● **Work task**: Give every line from the entries that contains "framgångar".

● **Data**:
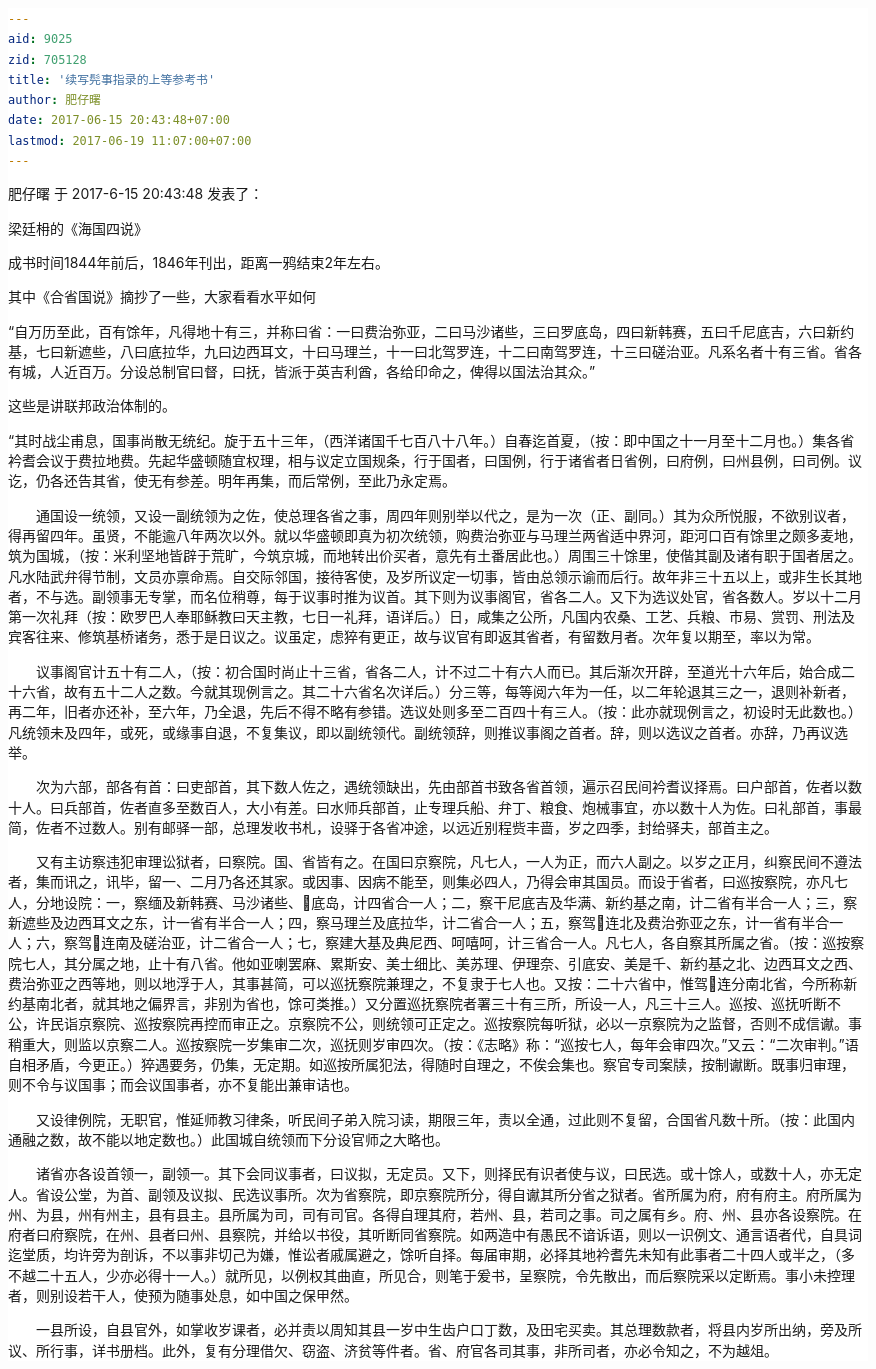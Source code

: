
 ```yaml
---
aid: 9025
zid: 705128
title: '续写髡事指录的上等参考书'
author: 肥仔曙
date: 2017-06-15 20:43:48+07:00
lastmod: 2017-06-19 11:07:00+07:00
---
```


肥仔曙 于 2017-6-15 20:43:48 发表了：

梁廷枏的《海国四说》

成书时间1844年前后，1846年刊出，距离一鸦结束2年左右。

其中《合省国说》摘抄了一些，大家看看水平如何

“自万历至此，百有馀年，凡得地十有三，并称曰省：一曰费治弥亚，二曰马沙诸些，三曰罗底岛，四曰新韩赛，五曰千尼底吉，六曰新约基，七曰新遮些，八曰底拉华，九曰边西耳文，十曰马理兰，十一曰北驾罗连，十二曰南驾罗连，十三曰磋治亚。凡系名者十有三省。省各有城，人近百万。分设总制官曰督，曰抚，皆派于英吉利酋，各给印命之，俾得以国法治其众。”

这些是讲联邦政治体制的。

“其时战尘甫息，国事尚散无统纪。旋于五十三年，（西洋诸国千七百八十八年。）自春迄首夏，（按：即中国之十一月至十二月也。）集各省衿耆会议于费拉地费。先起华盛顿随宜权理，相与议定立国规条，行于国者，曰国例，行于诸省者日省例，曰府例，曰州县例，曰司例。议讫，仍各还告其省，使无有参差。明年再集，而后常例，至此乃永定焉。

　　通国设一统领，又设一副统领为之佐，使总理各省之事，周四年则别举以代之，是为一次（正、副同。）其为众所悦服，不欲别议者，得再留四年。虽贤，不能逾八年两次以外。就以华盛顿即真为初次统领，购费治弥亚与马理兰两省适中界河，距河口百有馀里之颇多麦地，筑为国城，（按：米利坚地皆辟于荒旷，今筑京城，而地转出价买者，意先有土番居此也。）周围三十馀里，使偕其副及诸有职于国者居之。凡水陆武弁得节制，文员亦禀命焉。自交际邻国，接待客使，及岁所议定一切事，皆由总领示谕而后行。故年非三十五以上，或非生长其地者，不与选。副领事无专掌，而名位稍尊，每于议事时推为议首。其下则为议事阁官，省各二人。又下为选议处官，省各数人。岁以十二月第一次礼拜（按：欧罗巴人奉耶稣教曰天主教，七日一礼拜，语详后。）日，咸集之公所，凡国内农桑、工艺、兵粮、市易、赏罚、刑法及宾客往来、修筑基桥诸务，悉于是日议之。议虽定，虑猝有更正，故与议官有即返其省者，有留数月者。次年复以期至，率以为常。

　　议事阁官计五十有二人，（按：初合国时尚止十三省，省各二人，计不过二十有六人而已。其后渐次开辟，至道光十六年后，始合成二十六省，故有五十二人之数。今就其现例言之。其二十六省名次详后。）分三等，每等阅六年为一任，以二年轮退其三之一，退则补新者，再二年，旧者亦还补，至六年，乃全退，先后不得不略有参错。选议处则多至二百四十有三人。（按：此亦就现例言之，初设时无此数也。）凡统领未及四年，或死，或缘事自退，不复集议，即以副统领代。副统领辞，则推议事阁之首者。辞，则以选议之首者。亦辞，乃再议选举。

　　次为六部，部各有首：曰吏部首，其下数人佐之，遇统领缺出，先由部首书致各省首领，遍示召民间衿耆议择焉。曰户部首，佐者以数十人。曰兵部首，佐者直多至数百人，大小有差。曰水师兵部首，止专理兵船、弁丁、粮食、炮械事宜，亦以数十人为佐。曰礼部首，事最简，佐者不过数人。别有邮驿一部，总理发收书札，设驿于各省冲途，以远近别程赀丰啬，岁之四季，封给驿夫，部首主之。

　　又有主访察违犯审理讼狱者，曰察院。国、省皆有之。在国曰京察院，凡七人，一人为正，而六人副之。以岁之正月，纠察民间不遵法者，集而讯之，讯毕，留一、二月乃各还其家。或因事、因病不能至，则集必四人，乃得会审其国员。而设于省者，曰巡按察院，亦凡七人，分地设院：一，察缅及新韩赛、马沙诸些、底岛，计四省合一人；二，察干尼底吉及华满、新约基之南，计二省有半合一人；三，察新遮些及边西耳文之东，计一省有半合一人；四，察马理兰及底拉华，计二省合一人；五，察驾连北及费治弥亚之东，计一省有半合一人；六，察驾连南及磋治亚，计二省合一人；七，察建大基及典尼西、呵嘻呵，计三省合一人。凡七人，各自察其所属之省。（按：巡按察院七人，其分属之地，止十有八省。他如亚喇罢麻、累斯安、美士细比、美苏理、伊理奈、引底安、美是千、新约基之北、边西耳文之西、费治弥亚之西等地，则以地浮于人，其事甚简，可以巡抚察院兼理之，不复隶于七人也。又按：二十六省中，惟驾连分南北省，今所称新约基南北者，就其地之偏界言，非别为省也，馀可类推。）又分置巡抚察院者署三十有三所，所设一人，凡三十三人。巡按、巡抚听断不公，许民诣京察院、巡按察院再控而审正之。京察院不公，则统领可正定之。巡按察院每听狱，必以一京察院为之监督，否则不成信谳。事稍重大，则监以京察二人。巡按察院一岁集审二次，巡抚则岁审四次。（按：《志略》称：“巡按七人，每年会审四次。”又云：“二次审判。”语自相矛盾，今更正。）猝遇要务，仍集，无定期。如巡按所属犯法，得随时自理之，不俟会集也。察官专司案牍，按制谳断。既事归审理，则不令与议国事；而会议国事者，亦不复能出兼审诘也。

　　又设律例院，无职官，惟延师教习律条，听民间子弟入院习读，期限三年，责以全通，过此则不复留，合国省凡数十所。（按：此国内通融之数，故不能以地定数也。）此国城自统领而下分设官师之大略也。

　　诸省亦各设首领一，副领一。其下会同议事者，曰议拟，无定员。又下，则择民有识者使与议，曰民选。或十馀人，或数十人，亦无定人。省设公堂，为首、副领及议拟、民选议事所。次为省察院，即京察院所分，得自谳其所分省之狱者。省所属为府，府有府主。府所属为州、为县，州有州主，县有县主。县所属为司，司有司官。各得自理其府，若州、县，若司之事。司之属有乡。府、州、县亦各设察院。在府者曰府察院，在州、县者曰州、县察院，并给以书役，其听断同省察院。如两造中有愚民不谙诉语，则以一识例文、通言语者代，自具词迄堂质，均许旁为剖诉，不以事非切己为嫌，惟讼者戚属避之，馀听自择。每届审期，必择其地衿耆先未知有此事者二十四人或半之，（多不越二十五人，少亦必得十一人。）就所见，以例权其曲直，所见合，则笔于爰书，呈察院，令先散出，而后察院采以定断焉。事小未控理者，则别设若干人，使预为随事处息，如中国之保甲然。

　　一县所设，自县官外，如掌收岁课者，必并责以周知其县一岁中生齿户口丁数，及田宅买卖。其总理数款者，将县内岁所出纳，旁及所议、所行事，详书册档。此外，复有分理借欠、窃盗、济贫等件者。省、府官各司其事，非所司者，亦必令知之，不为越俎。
---
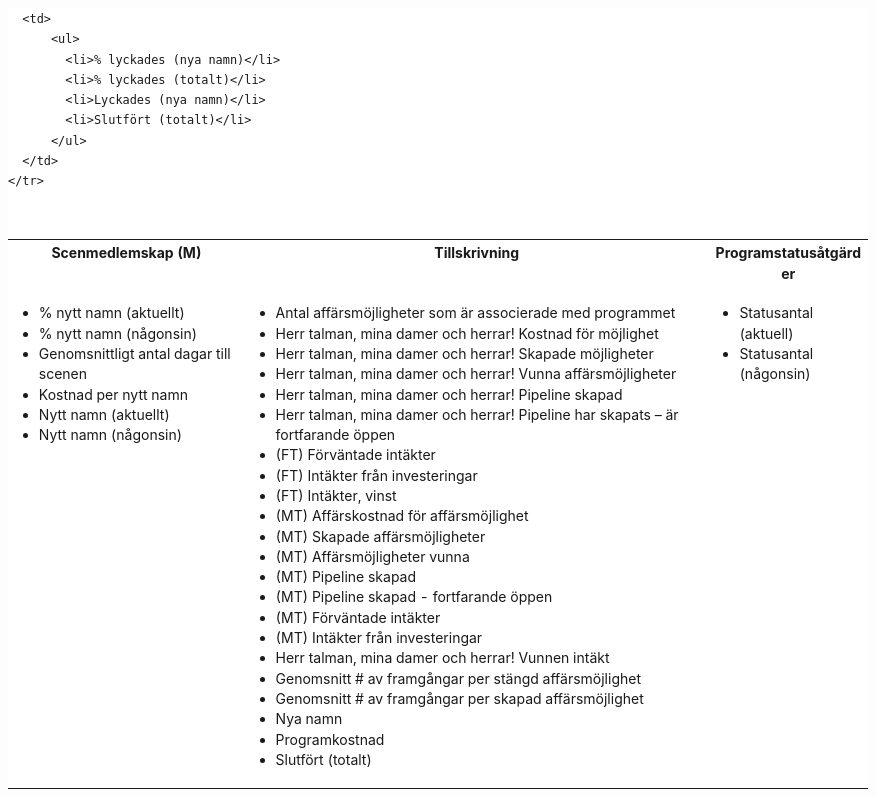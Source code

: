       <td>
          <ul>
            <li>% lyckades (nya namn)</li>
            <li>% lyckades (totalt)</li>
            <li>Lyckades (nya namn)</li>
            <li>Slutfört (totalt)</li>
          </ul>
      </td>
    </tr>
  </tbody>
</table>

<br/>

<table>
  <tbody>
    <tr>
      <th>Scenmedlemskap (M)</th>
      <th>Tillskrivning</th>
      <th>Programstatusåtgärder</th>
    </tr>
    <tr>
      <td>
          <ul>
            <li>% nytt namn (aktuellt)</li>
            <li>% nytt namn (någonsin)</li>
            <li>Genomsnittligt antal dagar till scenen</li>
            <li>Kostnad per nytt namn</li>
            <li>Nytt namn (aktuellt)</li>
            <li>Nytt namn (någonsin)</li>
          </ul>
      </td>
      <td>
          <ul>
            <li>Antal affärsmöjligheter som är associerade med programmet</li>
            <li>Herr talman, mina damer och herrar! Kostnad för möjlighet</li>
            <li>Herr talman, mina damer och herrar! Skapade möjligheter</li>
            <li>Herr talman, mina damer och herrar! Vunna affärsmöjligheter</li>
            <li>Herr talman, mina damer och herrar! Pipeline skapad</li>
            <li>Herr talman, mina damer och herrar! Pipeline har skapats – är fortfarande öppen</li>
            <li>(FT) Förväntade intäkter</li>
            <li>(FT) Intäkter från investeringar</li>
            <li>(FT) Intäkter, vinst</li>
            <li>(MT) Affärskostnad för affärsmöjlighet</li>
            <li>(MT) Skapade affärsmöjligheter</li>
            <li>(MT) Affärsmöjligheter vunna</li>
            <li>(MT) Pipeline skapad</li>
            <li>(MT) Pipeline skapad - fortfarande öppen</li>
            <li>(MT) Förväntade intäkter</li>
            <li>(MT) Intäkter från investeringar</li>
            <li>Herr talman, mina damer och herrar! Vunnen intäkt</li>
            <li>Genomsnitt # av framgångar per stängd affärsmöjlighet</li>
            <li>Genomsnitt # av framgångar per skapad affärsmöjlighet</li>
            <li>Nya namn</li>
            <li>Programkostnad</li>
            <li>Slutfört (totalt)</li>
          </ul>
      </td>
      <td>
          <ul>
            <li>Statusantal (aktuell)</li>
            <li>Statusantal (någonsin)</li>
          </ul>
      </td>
--
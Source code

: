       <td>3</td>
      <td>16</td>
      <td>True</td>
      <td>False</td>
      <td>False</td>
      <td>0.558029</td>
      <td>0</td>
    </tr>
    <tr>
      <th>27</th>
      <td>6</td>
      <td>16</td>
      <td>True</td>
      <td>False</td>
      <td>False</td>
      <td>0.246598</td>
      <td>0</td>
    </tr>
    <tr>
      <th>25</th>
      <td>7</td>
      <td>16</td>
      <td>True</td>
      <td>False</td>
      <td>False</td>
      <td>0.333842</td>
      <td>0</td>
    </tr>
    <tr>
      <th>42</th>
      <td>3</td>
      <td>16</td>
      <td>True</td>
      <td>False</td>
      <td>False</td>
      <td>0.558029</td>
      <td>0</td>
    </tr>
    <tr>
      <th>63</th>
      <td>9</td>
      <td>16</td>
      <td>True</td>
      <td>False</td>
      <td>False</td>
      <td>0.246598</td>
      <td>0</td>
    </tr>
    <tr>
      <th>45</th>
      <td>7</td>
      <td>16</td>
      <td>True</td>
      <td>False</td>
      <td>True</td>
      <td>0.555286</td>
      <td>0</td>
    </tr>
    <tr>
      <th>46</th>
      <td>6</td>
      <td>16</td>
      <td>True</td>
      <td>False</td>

● **Your response**:
            <li>Genomsnitt # av framgångar per stängd affärsmöjlighet</li>
            <li>Genomsnitt # av framgångar per skapad affärsmöjlighet</li>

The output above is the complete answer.